For the best part of a decade, commodities have been deeply out of fashion. Now, as investors scour the market for the great reflation play, they’re hot again.
Investing luminaries from Point72 to Pimco are calling for commodity prices to move higher. Goldman Sachs Group Inc, the bellwether of Wall Street, is predicting a new commodity bull market to rival the China-driven boom of the 2000s and the oil price spikes of the 1970s.
“We very much believe that the fundamentals are now in place for a new, structural, bull market to begin,” said Robert Howell, senior research strategist at Gresham Investment Management LLC, the commodities-focused unit of Nuveen with $5.8bn in assets in the sector. “In the years to come, it’s highly probable that a great many investors will look back on 2020 and wonder how they missed these signs of a new commodity bull market.”
Prices have already jumped from their low point in the spring. Copper, iron ore and soybeans have risen to their highest levels in more than six years, spurred by a Chinese buying spree.
But now Chinese importers are being joined by global macro investors, drawn to commodities as a bet on the recovery of the global economy as well as a hedge against the prospect of high inflation.
Commodities are stereotypical cyclical assets, rising and falling in synchrony with the global economy. That puts them first in line to benefit from the recovery that could be unleashed by virus vaccines.
“We are optimistic on commodities overall, as recovering global economic growth and the possibility of higher inflation should be supportive for prices,” says Evy Hambro, who helps manage $16bn as global head of thematic and sector investing at BlackRock Inc.
Nic Johnson, who manages about $20bn of commodity index investments as well as a separate hedge fund at Pimco, believes commodities “will benefit from the global reflationary theme.”
The enthusiasm marks a turnaround for an asset class that has been unloved for years. While investors piled in to commodities as prices soared in the decade to 2011, since then they have soured on the sector. Many of the highest profile hedge funds specialising in commodities exited the markets – including Astenbeck Capital Management, Blenheim Capital Management, and Clive Capital, each of which managed billions of dollars at its peak.
But now that trend is beginning to reverse. The hedge fund industry as a whole has seen outflows this year, but hedge funds focused on commodities have managed to raise money. They pulled in more than $4bn in flows through October this year compared to about $55bn in outflows from the industry overall, according to data from eVestment.
Fund managers also see growing interest. Don Casturo, who founded Quantix Commodities in 2018 as a boutique focused on the sector after working as chief operating officer for commodities at Goldman Sachs, says he started out calling around asset managers he already knew had an interest in the asset class.

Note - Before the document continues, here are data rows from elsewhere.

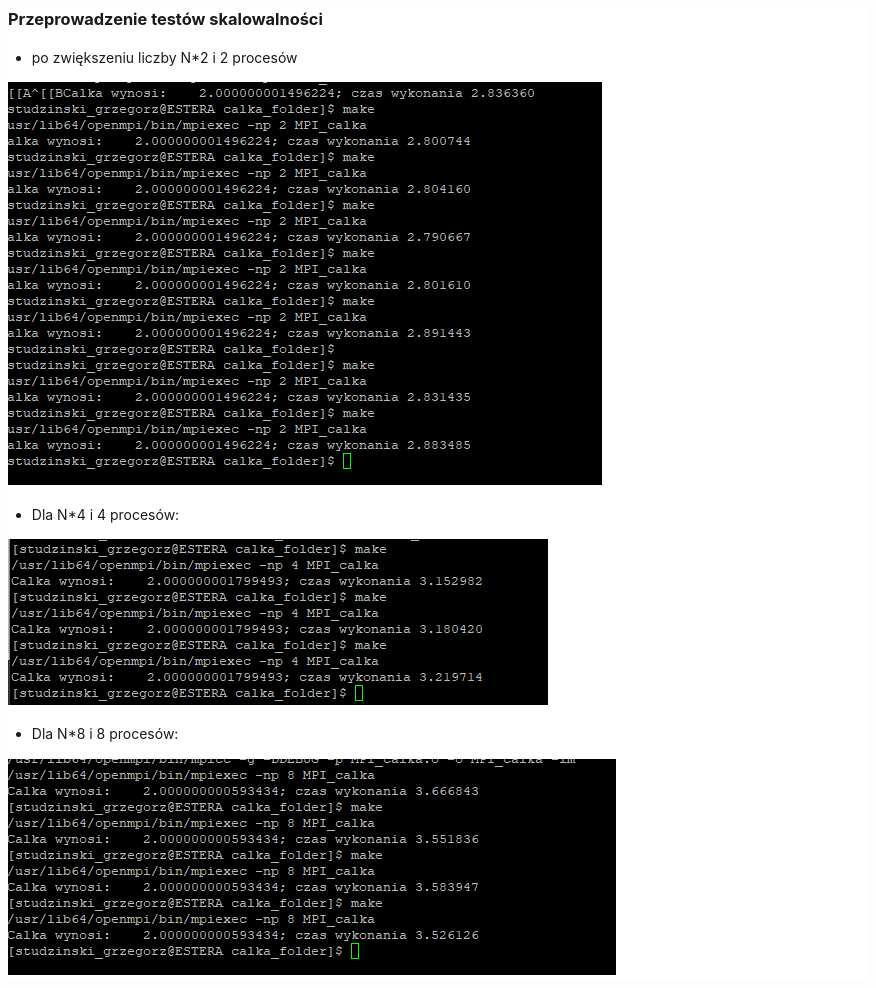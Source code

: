 ### Przeprowadzenie testów skalowalności

- po zwiększeniu liczby N*2 i 2 procesów

![images/Untitled%2084.png](images/Untitled%2084.png)

- Dla N*4 i 4 procesów:

![images/Untitled%2085.png](images/Untitled%2085.png)

- Dla N*8 i 8 procesów:

![images/Untitled%2086.png](images/Untitled%2086.png)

“Now we’re responding to incoming calls – people who’ve decided that commodities are interesting are finding us,” he says. “The environment that was creating such a bullish tailwind for equities and fixed income is coming to an end, and people are looking for alternatives.”
Quantix’s long-short commodity fund, which started with $50mn in 2019, now has $620mn under management and has returned just over 15% so far this year, he says. The firm is launching a long-only “inflation index” in February.
Others have also notched up a strong performance: oil trader Pierre Andurand’s Discretionary Enhanced Fund was up 152.2% in the year to December 11, according to a person familiar with the matter.
Of course, not everyone is unambiguously bullish.
For one, prices have already rallied a long way. Johnson of Pimco says he is “most positive” about US natural gas, but doesn’t expect agriculture prices to move higher unless there is a significant decline in crops in the Southern Hemisphere.
Analysts at JPMorgan Chase & Co warned last week that the Chinese credit cycle has already peaked, and forecast lower base metals prices over the course of 2021. And while some are fearful of rising inflation, others see little cause for concern, arguing that global economic activity will remain below capacity for years.
The commodity bulls, however, have other arguments in their armoury. Casturo of Quantix argues that the rotation back into commodities is still in its infancy, pointing to some $130bn of passive investor money that has left the sector over the past few years.
Many expect stimulus packages targeting the electrification of transport and the growth of renewable energy to boost demand for metals.
And across the commodities industry, supply may be constrained after several years of low prices have forced producers to curb spending. Nowhere is that truer than in the oil industry, where the combination of the collapse in prices to below zero in April and investor pressure has led the top companies to slash spending.
Labourers work on a pile of iron ore at a steel factory in Tangshan, China. Iron ore and copper have risen to their highest levels in more than six years, spurred by a Chinese buying spree.